Fierce musical theater tap dancing, African movements to Middle Eastern music and professional ballet steps will all be gliding across the same floor on the same night.

In a few weeks, the department of theatre and dance will present its fourth annual spring concert entitled “Mixed Bill 3: Sole to Soul.”

“We try to have something for everyone,” head dance instructor Debbie Belue said.

Students can get free tickets to attend the performance at 7:30 p.m. on March 14 and 15 or at 2:30 p.m. on March 16. Thirty-four Belmont students will be performing the 12 pieces, with the majority of them being dance minors or musical theater majors.

The theme of this year’s concert, “Sole to Soul,” is a play on words referencing the sole of a dancer’s foot and the spiritual soul.

“From some deeper place comes the dancing, and that comes out of your body and hopefully touches [the audience] in a meaningful way,” said Carrie Gerow, an adjunct dance instructor who choreographed two dances for the concert.

Tap, modern, jazz and ballet dance styles will all be represented.

“There are a lot of variations in what you’re going to see so that you will hopefully see something that appeals to you,” Belue said.

Eight guest professionals from the Nashville Ballet will perform a piece on the first two nights. Epiphany Dance Company will also be sharing the dance that was filmed as a part of Christmas at Belmont.

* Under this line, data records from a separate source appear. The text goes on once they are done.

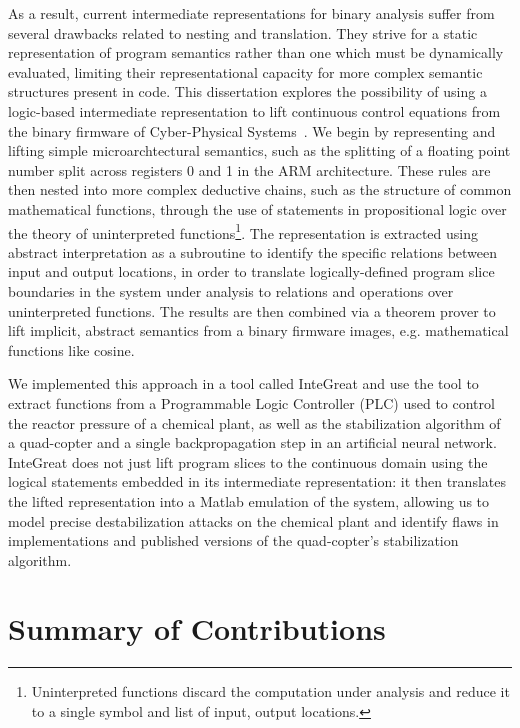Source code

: As a result, current intermediate representations for binary analysis suffer from several drawbacks related to nesting and translation.
They strive for a static representation of program semantics rather than one which must be dynamically evaluated, limiting their representational capacity for more complex semantic structures present in code.
This dissertation explores the possibility of using a logic-based intermediate representation to lift continuous control equations from the binary firmware of Cyber-Physical Systems~\cite{letichevsky2017cyber}.
We begin by representing and lifting simple microarchtectural semantics, such as the splitting of a floating point number split across registers 0 and 1 in the ARM architecture.
These rules are then nested into more complex deductive chains, such as the structure of common mathematical functions, through the use of statements in propositional logic over the theory of uninterpreted functions\footnote{Uninterpreted functions discard the computation under analysis and reduce it to a single symbol and list of input, output locations.}.
The representation is extracted using abstract interpretation as a subroutine to identify the specific relations between input and output locations, in order to translate logically-defined program slice boundaries in the system under analysis to relations and operations over uninterpreted functions.
The results are then combined via a theorem prover to lift implicit, abstract semantics from a binary firmware images, e.g. mathematical functions like cosine.

We implemented this approach in a tool called InteGreat and use the tool to extract functions from a Programmable Logic Controller (PLC) used to control the reactor pressure of a chemical plant, as well as the stabilization algorithm of a quad-copter and a single backpropagation step in an artificial neural network.
InteGreat does not just lift program slices to the continuous domain using the logical statements embedded in its intermediate representation: it then translates the lifted representation into a Matlab emulation of the system, allowing us to model precise destabilization attacks on the chemical plant and identify flaws in implementations and published versions of the quad-copter's stabilization algorithm.

\section{Summary of Contributions}

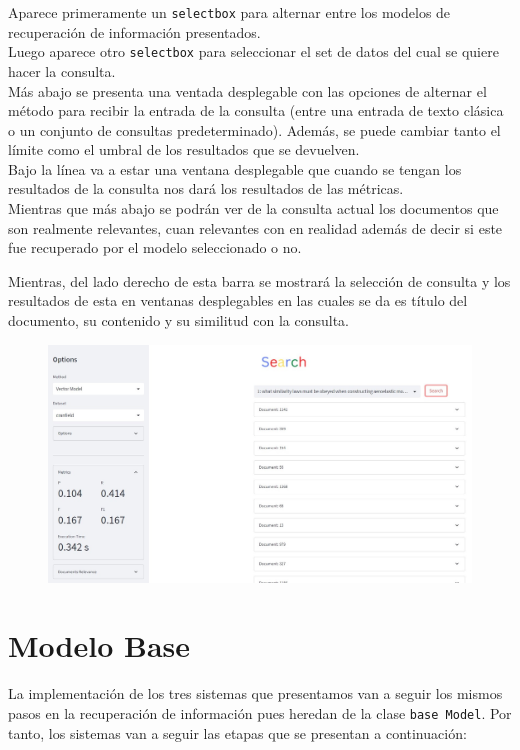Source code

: \documentclass[spanish]{article}
\begin{document}
\begin{multicols}{2}
		Aparece primeramente un \texttt{selectbox} para alternar entre los modelos de recuperación de información presentados.\\

		Luego aparece otro \texttt{selectbox} para seleccionar el set de datos del cual se quiere hacer la consulta.\\

		Más abajo se presenta una ventada desplegable con las opciones de alternar el método para recibir la entrada de la consulta (entre una entrada de texto clásica o un conjunto de consultas predeterminado). Además, se puede cambiar tanto el límite como el umbral de los resultados que se devuelven.\\

		Bajo la línea va a estar una ventana desplegable que cuando se tengan los resultados de la consulta nos dará los resultados de las métricas.\\

		Mientras que más abajo se podrán ver de la consulta actual los documentos que son realmente relevantes, cuan relevantes con en realidad además de decir si este fue recuperado por el modelo seleccionado o no.\\
	\end{multicols}
		
		

		Mientras, del lado derecho de esta barra se mostrará la selección de consulta y los resultados de esta en ventanas desplegables en las cuales se da es título del documento, su contenido y su similitud con la consulta.

		\begin{figure}[H]
			\includegraphics[scale=0.38]{visual_ex.jpg}
		\end{figure}
		
	\section*{Modelo Base}
		La implementación de los tres sistemas que presentamos van a seguir los mismos pasos en la recuperación de información pues heredan de la clase \texttt{base Model}. Por tanto, los sistemas van a seguir las etapas que se presentan a continuación:
\end{document}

“It’s interesting to see those conversations happen on stage,” Gerow said. “It’s almost like different languages. How does modern and ballet style compare to tap, compare to African dance? It’s fun to see them next to each other in one night.”

In past years, the concert has taken place in Massey Performing Arts Center. This will be the dance department’s first performance in Troutt Theater.

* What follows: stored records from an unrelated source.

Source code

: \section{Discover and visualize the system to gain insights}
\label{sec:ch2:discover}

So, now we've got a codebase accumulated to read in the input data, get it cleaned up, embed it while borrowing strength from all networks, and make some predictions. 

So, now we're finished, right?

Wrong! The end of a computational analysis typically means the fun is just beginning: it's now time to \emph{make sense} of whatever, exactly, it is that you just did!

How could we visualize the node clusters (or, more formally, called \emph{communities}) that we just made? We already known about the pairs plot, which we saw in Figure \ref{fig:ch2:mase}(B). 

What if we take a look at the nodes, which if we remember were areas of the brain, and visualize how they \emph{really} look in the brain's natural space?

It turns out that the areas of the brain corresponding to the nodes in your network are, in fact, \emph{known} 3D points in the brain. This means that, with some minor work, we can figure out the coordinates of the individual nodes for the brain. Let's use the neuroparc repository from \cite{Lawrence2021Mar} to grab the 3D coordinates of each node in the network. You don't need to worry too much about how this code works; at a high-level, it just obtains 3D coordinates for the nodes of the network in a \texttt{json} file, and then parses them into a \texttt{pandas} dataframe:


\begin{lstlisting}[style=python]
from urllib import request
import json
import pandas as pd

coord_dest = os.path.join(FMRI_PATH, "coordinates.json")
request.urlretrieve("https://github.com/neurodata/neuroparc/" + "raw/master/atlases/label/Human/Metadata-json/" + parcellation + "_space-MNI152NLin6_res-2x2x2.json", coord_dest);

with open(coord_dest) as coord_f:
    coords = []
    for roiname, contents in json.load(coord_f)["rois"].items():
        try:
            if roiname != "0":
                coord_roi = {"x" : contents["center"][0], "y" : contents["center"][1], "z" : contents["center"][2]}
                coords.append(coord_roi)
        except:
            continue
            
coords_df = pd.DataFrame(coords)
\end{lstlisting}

“Troutt is narrower and deeper,” Gerow said. “I think it draws the audience in a little more.”

Choreographing for the different space has been an adjustment, but there are advantages to having the new theater.

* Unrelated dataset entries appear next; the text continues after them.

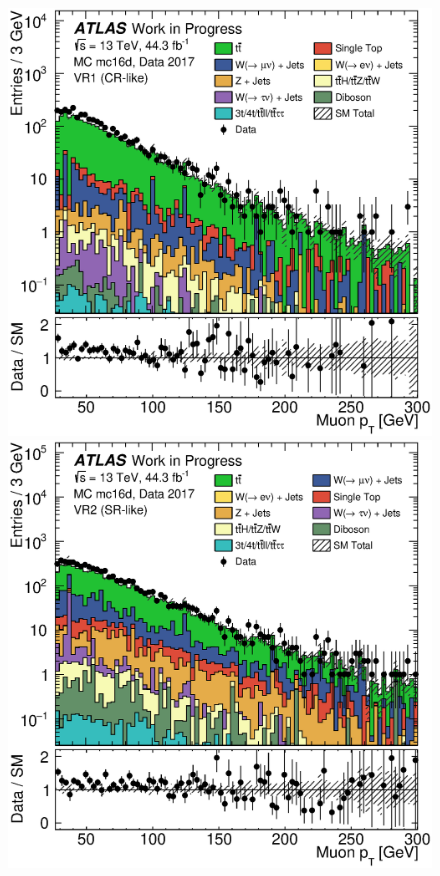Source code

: \begin{figure}[th!]
    \includegraphics[width=\individualPlotWidth]{Assets/Plots/VR1/h_stack_mc16d_data17_mu_pt.eps}
    \hspace{1em}
    \includegraphics[width=\individualPlotWidth]{Assets/Plots/VR2/h_stack_mc16d_data17_mu_pt.eps}


\end{figure}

“Scheduling is so difficult in Massey,” Belue said. “It’s a nice situation now because we have time to rehearse in the theater. The dancers can be comfortable in there. They have a sense that it’s their space.”

Getting There

The Department of Theatre and Dance will present ‘Mixed Bill 3: Sole to Soul’ March 14 and 15 at 7:30 pm and March 16 at 2:30 pm in the Troutt Theatre. The recital is free to the public and Culture & Arts convo will be available.

The audience can expect a more advanced level of dancing and a broader range of styles.

“Every year the dancers become stronger so we’re able to push them to a new level,” Belue said. “I think it is something people who have been coming for the past four years have seen and look forward to.”

The dance program is in its fourth year as a minor, and the directors are making progress so that it may eventually grow into a major.

“We have more dance minors than ever before and more dancers participating in the concert than ever before,” Gerow said. “The rising juniors and seniors are stronger, and we are drawing stronger incoming freshmen dancers.”

Sophomore religion and the arts major Claire Warner will dance in three pieces for the concert. She hopes Belmont students who are typically more interested in music will come support the budding dance program.

“Some people might have no clue about dancing, but even if you’re a soccer player or math major you can somehow be connected to this art form or at least receive something from it,” Warner said.

The dancers, who auditioned last April to be a part of this concert, have been practicing since September. Gerow expects the concert-watchers to be just as touched as the performers.

“I think discovering dance as a powerful communicative art form is exciting,” Gerow said. “Many people who don’t expect themselves to be affected by dance come away surprised. It is such a visceral, physical art form.”